ABOUT THIS TASK: All lines of the data shown below should be output exactly as they stand.

SOURCE DATA:
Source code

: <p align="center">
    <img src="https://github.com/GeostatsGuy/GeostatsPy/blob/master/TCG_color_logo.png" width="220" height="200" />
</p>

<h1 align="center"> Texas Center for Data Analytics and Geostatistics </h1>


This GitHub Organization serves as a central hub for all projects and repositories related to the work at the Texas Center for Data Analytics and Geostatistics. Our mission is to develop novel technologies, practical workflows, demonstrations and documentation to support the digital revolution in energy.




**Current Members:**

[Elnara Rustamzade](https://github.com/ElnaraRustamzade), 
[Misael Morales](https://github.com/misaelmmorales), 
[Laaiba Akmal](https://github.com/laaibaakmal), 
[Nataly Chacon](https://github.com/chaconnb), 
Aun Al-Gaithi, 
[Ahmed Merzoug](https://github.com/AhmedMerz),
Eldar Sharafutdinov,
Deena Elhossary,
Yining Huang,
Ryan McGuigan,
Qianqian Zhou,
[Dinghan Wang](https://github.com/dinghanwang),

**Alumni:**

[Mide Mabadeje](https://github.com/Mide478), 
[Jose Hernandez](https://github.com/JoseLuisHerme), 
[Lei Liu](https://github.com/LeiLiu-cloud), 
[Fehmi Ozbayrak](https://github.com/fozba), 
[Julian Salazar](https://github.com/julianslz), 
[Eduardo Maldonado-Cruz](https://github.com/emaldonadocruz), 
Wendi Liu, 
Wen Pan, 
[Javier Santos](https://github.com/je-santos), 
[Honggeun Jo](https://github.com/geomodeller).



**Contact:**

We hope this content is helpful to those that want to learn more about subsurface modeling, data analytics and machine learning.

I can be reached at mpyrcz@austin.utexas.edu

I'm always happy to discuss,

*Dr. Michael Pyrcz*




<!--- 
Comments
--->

RESULT FOR THIS EXERCISE:
Source code

: <p align="center">
    <img src="https://github.com/GeostatsGuy/GeostatsPy/blob/master/TCG_color_logo.png" width="220" height="200" />
</p>

<h1 align="center"> Texas Center for Data Analytics and Geostatistics </h1>


This GitHub Organization serves as a central hub for all projects and repositories related to the work at the Texas Center for Data Analytics and Geostatistics. Our mission is to develop novel technologies, practical workflows, demonstrations and documentation to support the digital revolution in energy.




**Current Members:**

[Elnara Rustamzade](https://github.com/ElnaraRustamzade), 
[Misael Morales](https://github.com/misaelmmorales), 
[Laaiba Akmal](https://github.com/laaibaakmal), 
[Nataly Chacon](https://github.com/chaconnb), 
Aun Al-Gaithi, 
[Ahmed Merzoug](https://github.com/AhmedMerz),
Eldar Sharafutdinov,
Deena Elhossary,
Yining Huang,
Ryan McGuigan,
Qianqian Zhou,
[Dinghan Wang](https://github.com/dinghanwang),

**Alumni:**

[Mide Mabadeje](https://github.com/Mide478), 
[Jose Hernandez](https://github.com/JoseLuisHerme), 
[Lei Liu](https://github.com/LeiLiu-cloud), 
[Fehmi Ozbayrak](https://github.com/fozba), 
[Julian Salazar](https://github.com/julianslz), 
[Eduardo Maldonado-Cruz](https://github.com/emaldonadocruz), 
Wendi Liu, 
Wen Pan, 
[Javier Santos](https://github.com/je-santos), 
[Honggeun Jo](https://github.com/geomodeller).



**Contact:**

We hope this content is helpful to those that want to learn more about subsurface modeling, data analytics and machine learning.

I can be reached at mpyrcz@austin.utexas.edu

I'm always happy to discuss,

*Dr. Michael Pyrcz*




<!--- 
Comments
--->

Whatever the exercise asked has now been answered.